→ Instructions to follow
Go through the data and tally the lines that include "remove". The reply is that number alone.

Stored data
****************************************

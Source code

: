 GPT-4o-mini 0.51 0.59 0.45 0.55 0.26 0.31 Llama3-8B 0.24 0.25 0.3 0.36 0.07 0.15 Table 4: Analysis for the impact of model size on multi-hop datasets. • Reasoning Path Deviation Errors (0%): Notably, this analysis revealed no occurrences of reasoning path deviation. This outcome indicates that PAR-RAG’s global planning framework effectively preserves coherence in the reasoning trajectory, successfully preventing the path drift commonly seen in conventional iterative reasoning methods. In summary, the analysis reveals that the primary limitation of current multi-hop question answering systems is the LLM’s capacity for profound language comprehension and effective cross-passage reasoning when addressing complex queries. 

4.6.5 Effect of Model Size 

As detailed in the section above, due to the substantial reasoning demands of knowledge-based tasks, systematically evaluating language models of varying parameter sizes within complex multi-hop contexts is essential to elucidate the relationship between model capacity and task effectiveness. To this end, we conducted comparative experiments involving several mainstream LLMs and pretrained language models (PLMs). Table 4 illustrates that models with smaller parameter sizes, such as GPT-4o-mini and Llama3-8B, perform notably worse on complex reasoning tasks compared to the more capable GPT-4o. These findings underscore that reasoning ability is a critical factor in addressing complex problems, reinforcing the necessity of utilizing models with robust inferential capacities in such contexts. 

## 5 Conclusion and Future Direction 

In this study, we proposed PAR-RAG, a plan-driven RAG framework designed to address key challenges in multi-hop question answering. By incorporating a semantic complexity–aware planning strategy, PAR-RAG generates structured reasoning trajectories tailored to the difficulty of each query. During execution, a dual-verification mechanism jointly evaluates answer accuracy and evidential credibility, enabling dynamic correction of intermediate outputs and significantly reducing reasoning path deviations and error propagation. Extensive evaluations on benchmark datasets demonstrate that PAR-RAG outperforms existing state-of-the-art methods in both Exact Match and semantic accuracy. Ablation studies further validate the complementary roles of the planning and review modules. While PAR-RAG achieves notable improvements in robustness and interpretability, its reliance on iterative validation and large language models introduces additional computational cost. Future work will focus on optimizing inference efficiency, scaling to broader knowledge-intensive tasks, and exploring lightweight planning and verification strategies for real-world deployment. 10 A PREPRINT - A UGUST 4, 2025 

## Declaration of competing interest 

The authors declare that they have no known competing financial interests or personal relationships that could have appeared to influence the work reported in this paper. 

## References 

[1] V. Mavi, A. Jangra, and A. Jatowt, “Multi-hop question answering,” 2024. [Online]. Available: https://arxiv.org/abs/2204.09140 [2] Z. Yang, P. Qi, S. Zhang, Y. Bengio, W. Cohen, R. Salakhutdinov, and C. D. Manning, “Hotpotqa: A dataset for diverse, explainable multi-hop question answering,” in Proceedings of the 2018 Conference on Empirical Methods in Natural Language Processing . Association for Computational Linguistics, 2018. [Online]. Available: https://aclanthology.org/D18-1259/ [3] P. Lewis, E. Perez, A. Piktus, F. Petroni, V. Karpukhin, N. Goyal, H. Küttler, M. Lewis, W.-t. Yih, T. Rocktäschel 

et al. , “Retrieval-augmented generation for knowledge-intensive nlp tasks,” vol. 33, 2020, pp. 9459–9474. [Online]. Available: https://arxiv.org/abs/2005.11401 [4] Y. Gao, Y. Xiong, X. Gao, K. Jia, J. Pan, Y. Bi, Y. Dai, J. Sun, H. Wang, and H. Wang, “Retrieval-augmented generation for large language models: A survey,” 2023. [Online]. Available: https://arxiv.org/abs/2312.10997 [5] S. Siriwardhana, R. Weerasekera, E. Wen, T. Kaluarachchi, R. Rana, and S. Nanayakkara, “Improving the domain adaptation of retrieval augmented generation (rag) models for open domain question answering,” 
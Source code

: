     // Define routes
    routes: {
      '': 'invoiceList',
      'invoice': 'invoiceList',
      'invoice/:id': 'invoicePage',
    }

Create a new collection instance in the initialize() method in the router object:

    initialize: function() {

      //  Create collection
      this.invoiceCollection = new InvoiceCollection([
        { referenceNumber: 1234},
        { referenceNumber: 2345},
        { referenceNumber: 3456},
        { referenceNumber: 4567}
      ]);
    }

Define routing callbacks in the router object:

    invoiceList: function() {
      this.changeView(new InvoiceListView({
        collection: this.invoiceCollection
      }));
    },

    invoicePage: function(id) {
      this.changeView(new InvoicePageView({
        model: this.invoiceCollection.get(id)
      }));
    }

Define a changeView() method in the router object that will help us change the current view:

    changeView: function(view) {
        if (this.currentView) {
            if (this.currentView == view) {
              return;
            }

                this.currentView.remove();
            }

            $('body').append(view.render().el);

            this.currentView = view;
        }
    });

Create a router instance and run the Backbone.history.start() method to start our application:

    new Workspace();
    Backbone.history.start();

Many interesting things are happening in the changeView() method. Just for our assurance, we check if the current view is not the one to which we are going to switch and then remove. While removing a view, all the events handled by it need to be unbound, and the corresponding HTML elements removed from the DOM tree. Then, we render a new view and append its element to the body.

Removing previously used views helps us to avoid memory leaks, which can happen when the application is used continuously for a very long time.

****************************************

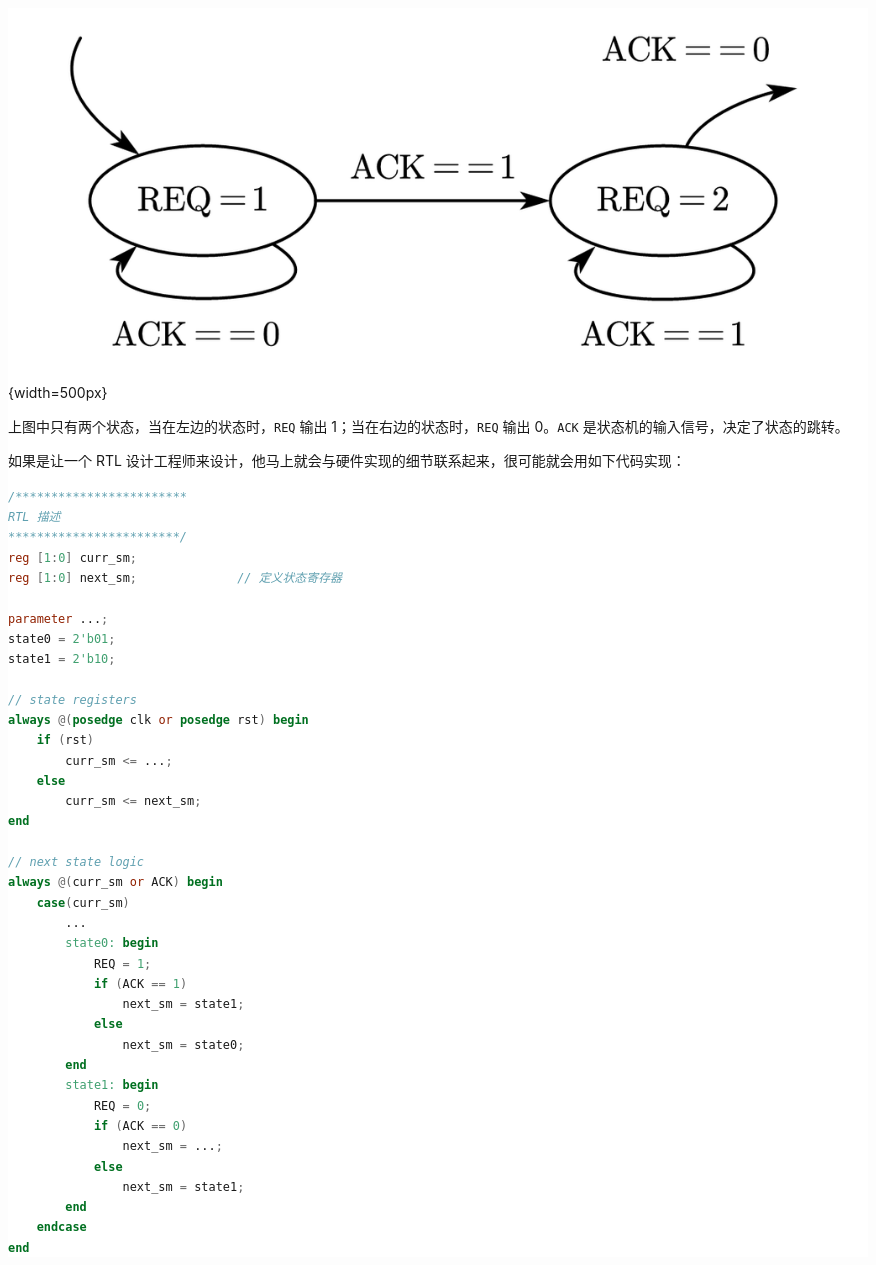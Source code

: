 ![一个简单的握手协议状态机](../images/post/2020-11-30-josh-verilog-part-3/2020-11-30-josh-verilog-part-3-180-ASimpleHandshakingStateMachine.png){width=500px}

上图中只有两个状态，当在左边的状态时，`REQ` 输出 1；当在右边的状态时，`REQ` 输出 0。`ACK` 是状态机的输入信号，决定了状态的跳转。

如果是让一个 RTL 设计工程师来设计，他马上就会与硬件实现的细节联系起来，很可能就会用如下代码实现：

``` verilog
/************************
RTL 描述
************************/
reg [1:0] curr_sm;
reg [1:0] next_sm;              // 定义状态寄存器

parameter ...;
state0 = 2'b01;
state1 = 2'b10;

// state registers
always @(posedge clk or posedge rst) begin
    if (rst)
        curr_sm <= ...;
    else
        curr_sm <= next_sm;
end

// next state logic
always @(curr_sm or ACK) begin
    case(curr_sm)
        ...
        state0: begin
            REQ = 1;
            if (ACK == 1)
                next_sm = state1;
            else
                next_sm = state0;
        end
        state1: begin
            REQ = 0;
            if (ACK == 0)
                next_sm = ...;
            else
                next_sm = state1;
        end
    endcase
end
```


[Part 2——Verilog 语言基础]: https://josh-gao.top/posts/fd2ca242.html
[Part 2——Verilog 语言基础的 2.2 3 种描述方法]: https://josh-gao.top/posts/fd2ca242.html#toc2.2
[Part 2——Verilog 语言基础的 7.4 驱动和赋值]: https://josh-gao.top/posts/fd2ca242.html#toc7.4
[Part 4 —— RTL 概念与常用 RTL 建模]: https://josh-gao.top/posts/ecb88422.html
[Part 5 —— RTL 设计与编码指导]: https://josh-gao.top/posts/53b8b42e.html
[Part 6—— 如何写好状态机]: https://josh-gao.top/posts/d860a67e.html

****************************************

→ Written solution
2